Black Willows, Haze: In the Grey

Self-released in a six-panel foldout digipak that includes a poster, the debut album from Swiss foursome Black Willows (who may or may not have added a The to the front of their name since) strikes an immediately curious impression. Haze reaches upwards of 70 minutes and finds its crux in sometimes-droning psychedelic repetitions, slowed down space rock and periodic bouts of riffnosis — which is all well and good, but between that and the Hubble Telescope imagery from whence the artwork comes, I’m left wondering about the black and white visuals. By the time Haze has started, past the buzzing noise of the two-minute title-track intro, it’s readily apparent that the band will be taking their time. Since usually this kind of thing comes coated in greens, yellows, reds and oranges, it’s something of a surprise Black Willows didn’t go total-spectrum in the layout. The greyscale gives Haze — which was recorded in the sunny clime of Austin, TX — an individual edge before you even press play.

Perhaps that’s the point — it’s what everyone else does, so they did the opposite — but either way, there’s a moody underpinning for the echoing vocals of “Doors of Perception” as a result, some Dead Meadow shoegaze meeting heavy psych jam payoffs in slowed down subspace. The dual guitars of Mélanie Renaud and (golly this name sounds familiar) Aleister Crowley move the songs forward by and large, giving the latter’s vocals plenty of room to echo out, but as “Neptune” takes hold with a more nodding thud, the rumble work of bassist Kevin Richard and particularly the languid punctuation of drummer Nicolas Monica are shown for the essential pieces they are. “Neptune” is the first of four songs in a row — followed by “Haiku,” “Black Magic” and “Apache” — that top eight minutes apiece, and though they vary in mood, with “Haiku” reminding in its instrumental stretches of some of the tension Elder created on their Dead Roots Stirring long-player while the more contemplative “Black Magic” touches on Easternisms in its drone and “Apache” delves into revival of the it’s-a-nod-scene-baby groove of “Neptune” en route to squibbly explorations and noisy climax, it remains a lot to take in one sitting.

Yet Haze doesn’t really work any other way.

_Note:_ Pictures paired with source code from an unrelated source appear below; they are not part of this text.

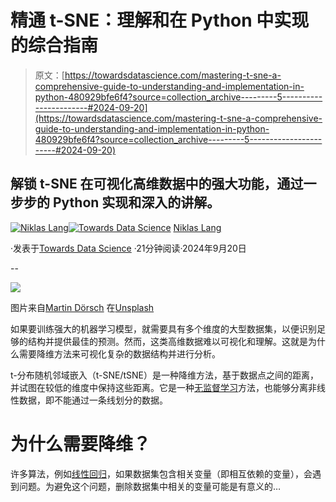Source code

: # 精通 t-SNE：理解和在 Python 中实现的综合指南

> 原文：[https://towardsdatascience.com/mastering-t-sne-a-comprehensive-guide-to-understanding-and-implementation-in-python-480929bfe6f4?source=collection_archive---------5-----------------------#2024-09-20](https://towardsdatascience.com/mastering-t-sne-a-comprehensive-guide-to-understanding-and-implementation-in-python-480929bfe6f4?source=collection_archive---------5-----------------------#2024-09-20)

## 解锁 t-SNE 在可视化高维数据中的强大功能，通过一步步的 Python 实现和深入的讲解。

[](https://medium.com/@niklas_lang?source=post_page---byline--480929bfe6f4--------------------------------)[![Niklas Lang](../Images/5fa71386db00d248438c588c5ae79c67.png)](https://medium.com/@niklas_lang?source=post_page---byline--480929bfe6f4--------------------------------)[](https://towardsdatascience.com/?source=post_page---byline--480929bfe6f4--------------------------------)[![Towards Data Science](../Images/a6ff2676ffcc0c7aad8aaf1d79379785.png)](https://towardsdatascience.com/?source=post_page---byline--480929bfe6f4--------------------------------) [Niklas Lang](https://medium.com/@niklas_lang?source=post_page---byline--480929bfe6f4--------------------------------)

·发表于[Towards Data Science](https://towardsdatascience.com/?source=post_page---byline--480929bfe6f4--------------------------------) ·21分钟阅读·2024年9月20日

--

![](../Images/ec9050494c252dcae83e96d67e6da9d4.png)

图片来自[Martin Dörsch](https://unsplash.com/@martindorsch?utm_source=medium&utm_medium=referral) 在[Unsplash](https://unsplash.com/?utm_source=medium&utm_medium=referral)

如果要训练强大的机器学习模型，就需要具有多个维度的大型数据集，以便识别足够的结构并提供最佳的预测。然而，这类高维数据难以可视化和理解。这就是为什么需要降维方法来可视化复杂的数据结构并进行分析。

t-分布随机邻域嵌入（t-SNE/tSNE）是一种降维方法，基于数据点之间的距离，并试图在较低的维度中保持这些距离。它是一种[无监督学习](https://databasecamp.de/en/ml/unsupervised-learnings)方法，也能够分离非线性数据，即不能通过一条线划分的数据。

# **为什么需要降维？**

许多算法，例如[线性回归](https://databasecamp.de/en/ml/linear-regression-basics)，如果数据集包含相关变量（即相互依赖的变量），会遇到问题。为避免这个问题，删除数据集中相关的变量可能是有意义的…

Nothing with a flow as consistent or as engaging as that which Black Willows concoct over the course of these songs is meant to be taken one song at a time. It would be sacrilege, and not the good kind. And yet, so sit and pick apart every move each song is making during a complete-album listen misses the point, which is to let yourself be taken by the aforementioned flow — they position it thusly, “…the user may experience anything from subtle changes in perception to overwhelming cognitive shifts” — and allow the songs to wash over a willing subconscious. So song-by-songing isn’t the thing, and what Haze really requires is a careful balance of consciousness and unconsciousness — but even more than that, it requires space to breathe and run its extended course. By the time you’ve made it past “Apache” to the slowed down, reverb-soaked riffing of “Velvet Diamond,” its verses open with just the vocals of Crowley, ambient guitar and bass and the steady beat from Monica holding it together, you’re either going to be lost in it or you’re not. I don’t know if resistance is futile, as per the old line from Star Trek, but it certainly dampens the listening experience of Black Willows‘ gone-wandering heavy jam mentality.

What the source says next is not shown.